**About this exercise**
Please print each entry below exactly as it stands, but without any pictures.

[Stored items]
————
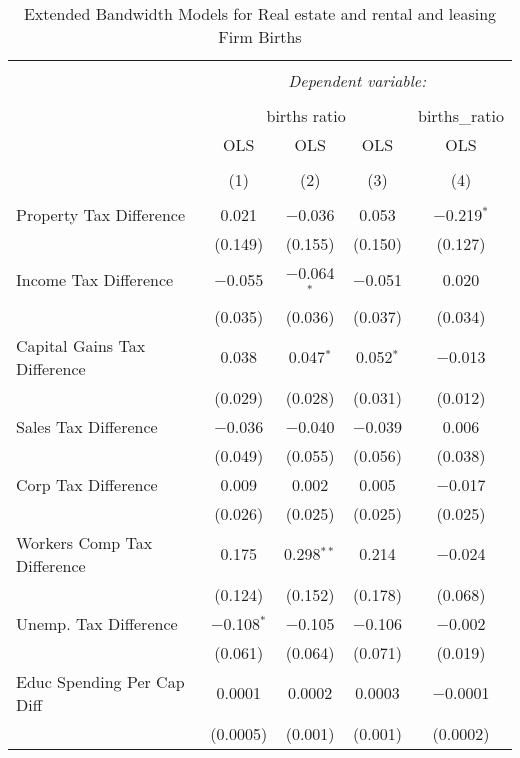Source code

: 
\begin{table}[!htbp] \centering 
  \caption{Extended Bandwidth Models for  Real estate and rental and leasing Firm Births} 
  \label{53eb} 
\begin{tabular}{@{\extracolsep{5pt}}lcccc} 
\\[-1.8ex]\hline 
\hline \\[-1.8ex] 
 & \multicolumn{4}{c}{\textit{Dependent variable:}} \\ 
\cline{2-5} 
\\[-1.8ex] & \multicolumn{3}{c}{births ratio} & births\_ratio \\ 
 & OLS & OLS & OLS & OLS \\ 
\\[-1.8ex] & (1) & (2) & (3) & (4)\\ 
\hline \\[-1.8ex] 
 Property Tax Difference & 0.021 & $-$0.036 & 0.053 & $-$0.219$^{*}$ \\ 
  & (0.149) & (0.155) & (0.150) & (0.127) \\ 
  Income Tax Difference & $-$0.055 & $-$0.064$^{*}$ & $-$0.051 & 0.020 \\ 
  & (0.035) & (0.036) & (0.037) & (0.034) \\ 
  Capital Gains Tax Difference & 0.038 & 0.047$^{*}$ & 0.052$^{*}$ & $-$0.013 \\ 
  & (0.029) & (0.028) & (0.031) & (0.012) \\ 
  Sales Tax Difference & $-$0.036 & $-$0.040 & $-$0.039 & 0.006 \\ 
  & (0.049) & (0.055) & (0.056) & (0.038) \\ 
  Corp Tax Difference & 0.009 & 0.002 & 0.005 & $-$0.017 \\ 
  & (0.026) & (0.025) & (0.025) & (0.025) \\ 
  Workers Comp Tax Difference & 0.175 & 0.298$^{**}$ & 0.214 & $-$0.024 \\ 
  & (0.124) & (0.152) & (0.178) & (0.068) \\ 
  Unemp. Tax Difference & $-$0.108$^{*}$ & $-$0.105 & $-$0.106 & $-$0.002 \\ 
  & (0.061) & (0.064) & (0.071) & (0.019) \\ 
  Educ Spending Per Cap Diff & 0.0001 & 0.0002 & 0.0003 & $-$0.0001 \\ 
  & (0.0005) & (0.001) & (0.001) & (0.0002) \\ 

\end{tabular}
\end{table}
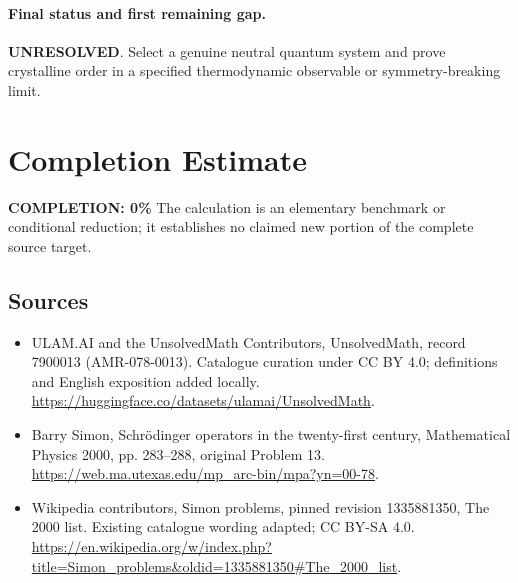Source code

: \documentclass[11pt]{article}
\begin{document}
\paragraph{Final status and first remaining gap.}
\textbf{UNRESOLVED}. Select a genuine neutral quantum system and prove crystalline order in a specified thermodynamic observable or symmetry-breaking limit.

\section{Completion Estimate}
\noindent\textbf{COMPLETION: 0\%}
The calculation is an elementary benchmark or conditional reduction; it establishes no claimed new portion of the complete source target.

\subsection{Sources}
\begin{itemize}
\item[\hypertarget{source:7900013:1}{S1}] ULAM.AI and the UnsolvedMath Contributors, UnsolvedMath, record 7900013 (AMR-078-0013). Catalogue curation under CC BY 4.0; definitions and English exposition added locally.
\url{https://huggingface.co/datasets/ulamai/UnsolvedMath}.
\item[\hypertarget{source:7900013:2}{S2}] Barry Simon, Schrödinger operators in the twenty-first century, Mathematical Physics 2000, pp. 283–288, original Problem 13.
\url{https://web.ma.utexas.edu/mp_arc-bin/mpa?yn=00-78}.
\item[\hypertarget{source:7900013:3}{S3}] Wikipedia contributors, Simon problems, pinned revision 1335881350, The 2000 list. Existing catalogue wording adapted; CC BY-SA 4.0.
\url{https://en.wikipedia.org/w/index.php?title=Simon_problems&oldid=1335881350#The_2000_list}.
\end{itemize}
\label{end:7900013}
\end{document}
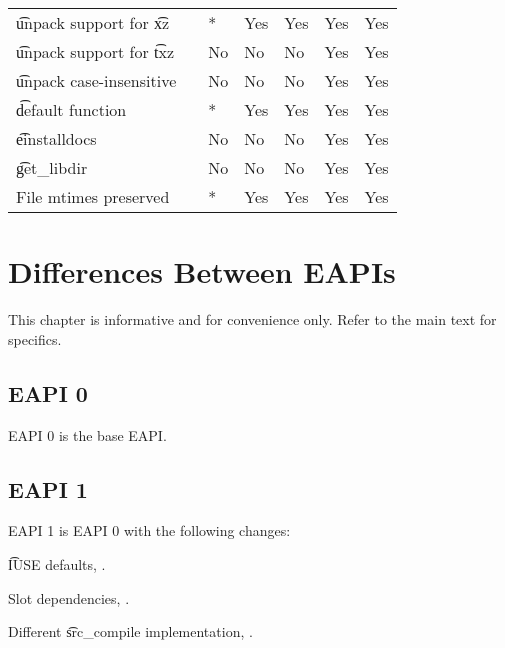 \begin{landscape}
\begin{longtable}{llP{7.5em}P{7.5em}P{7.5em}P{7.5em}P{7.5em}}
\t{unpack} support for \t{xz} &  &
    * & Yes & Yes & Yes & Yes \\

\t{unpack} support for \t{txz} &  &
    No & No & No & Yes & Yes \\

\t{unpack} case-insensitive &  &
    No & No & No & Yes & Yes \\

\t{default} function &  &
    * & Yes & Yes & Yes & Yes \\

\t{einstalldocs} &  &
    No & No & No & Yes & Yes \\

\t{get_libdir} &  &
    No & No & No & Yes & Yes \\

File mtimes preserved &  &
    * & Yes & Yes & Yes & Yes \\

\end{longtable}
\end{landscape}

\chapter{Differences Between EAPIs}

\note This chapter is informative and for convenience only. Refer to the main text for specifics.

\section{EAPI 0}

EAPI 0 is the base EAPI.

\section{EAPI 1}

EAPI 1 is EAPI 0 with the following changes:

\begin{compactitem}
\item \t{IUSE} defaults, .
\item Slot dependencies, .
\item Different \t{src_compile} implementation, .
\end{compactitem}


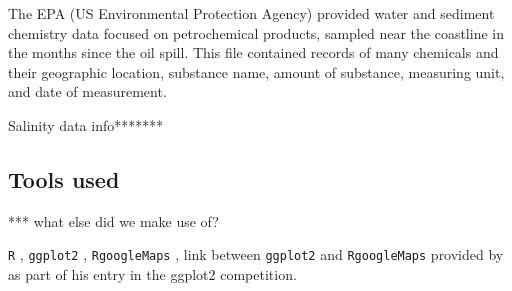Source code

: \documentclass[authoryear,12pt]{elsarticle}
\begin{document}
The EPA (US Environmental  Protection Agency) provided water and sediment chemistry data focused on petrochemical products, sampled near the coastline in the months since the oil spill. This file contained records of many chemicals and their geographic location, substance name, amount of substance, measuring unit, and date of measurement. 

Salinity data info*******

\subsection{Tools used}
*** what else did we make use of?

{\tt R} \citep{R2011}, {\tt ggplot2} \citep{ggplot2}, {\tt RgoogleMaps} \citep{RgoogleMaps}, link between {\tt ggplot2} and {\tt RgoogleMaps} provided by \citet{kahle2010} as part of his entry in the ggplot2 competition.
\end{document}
————
**Expected answer**
Source code

: 
\begin{table}[!htbp] \centering 
  \caption{Extended Bandwidth Models for  Real estate and rental and leasing Firm Births} 
  \label{53eb} 
\begin{tabular}{@{\extracolsep{5pt}}lcccc} 
\\[-1.8ex]\hline 
\hline \\[-1.8ex] 
 & \multicolumn{4}{c}{\textit{Dependent variable:}} \\ 
\cline{2-5} 
\\[-1.8ex] & \multicolumn{3}{c}{births ratio} & births\_ratio \\ 
 & OLS & OLS & OLS & OLS \\ 
\\[-1.8ex] & (1) & (2) & (3) & (4)\\ 
\hline \\[-1.8ex] 
 Property Tax Difference & 0.021 & $-$0.036 & 0.053 & $-$0.219$^{*}$ \\ 
  & (0.149) & (0.155) & (0.150) & (0.127) \\ 
  Income Tax Difference & $-$0.055 & $-$0.064$^{*}$ & $-$0.051 & 0.020 \\ 
  & (0.035) & (0.036) & (0.037) & (0.034) \\ 
  Capital Gains Tax Difference & 0.038 & 0.047$^{*}$ & 0.052$^{*}$ & $-$0.013 \\ 
  & (0.029) & (0.028) & (0.031) & (0.012) \\ 
  Sales Tax Difference & $-$0.036 & $-$0.040 & $-$0.039 & 0.006 \\ 
  & (0.049) & (0.055) & (0.056) & (0.038) \\ 
  Corp Tax Difference & 0.009 & 0.002 & 0.005 & $-$0.017 \\ 
  & (0.026) & (0.025) & (0.025) & (0.025) \\ 
  Workers Comp Tax Difference & 0.175 & 0.298$^{**}$ & 0.214 & $-$0.024 \\ 
  & (0.124) & (0.152) & (0.178) & (0.068) \\ 
  Unemp. Tax Difference & $-$0.108$^{*}$ & $-$0.105 & $-$0.106 & $-$0.002 \\ 
  & (0.061) & (0.064) & (0.071) & (0.019) \\ 
  Educ Spending Per Cap Diff & 0.0001 & 0.0002 & 0.0003 & $-$0.0001 \\ 
  & (0.0005) & (0.001) & (0.001) & (0.0002) \\ 

\end{tabular}
\end{table}
Source code

: \documentclass[11pt]{article}
\begin{document}
\paragraph{Final status and first remaining gap.}
\textbf{UNRESOLVED}. Select a genuine neutral quantum system and prove crystalline order in a specified thermodynamic observable or symmetry-breaking limit.

\section{Completion Estimate}
\noindent\textbf{COMPLETION: 0\%}
The calculation is an elementary benchmark or conditional reduction; it establishes no claimed new portion of the complete source target.

\subsection{Sources}
\begin{itemize}
\item[\hypertarget{source:7900013:1}{S1}] ULAM.AI and the UnsolvedMath Contributors, UnsolvedMath, record 7900013 (AMR-078-0013). Catalogue curation under CC BY 4.0; definitions and English exposition added locally.
\url{https://huggingface.co/datasets/ulamai/UnsolvedMath}.
\item[\hypertarget{source:7900013:2}{S2}] Barry Simon, Schrödinger operators in the twenty-first century, Mathematical Physics 2000, pp. 283–288, original Problem 13.
\url{https://web.ma.utexas.edu/mp_arc-bin/mpa?yn=00-78}.
\item[\hypertarget{source:7900013:3}{S3}] Wikipedia contributors, Simon problems, pinned revision 1335881350, The 2000 list. Existing catalogue wording adapted; CC BY-SA 4.0.
\url{https://en.wikipedia.org/w/index.php?title=Simon_problems&oldid=1335881350#The_2000_list}.
\end{itemize}
\label{end:7900013}
\end{document}
 \begin{landscape}
\begin{longtable}{llP{7.5em}P{7.5em}P{7.5em}P{7.5em}P{7.5em}}
\t{unpack} support for \t{xz} &  &
    * & Yes & Yes & Yes & Yes \\

\t{unpack} support for \t{txz} &  &
    No & No & No & Yes & Yes \\

\t{unpack} case-insensitive &  &
    No & No & No & Yes & Yes \\

\t{default} function &  &
    * & Yes & Yes & Yes & Yes \\

\t{einstalldocs} &  &
    No & No & No & Yes & Yes \\

\t{get_libdir} &  &
    No & No & No & Yes & Yes \\

File mtimes preserved &  &
    * & Yes & Yes & Yes & Yes \\

\end{longtable}
\end{landscape}

\chapter{Differences Between EAPIs}

\note This chapter is informative and for convenience only. Refer to the main text for specifics.

\section{EAPI 0}

EAPI 0 is the base EAPI.

\section{EAPI 1}

EAPI 1 is EAPI 0 with the following changes:

\begin{compactitem}
\item \t{IUSE} defaults, .
\item Slot dependencies, .
\item Different \t{src_compile} implementation, .
\end{compactitem}


Source code

: \documentclass[authoryear,12pt]{elsarticle}
\begin{document}
The EPA (US Environmental  Protection Agency) provided water and sediment chemistry data focused on petrochemical products, sampled near the coastline in the months since the oil spill. This file contained records of many chemicals and their geographic location, substance name, amount of substance, measuring unit, and date of measurement. 

Salinity data info*******

\subsection{Tools used}
*** what else did we make use of?

{\tt R} \citep{R2011}, {\tt ggplot2} \citep{ggplot2}, {\tt RgoogleMaps} \citep{RgoogleMaps}, link between {\tt ggplot2} and {\tt RgoogleMaps} provided by \citet{kahle2010} as part of his entry in the ggplot2 competition.
\end{document}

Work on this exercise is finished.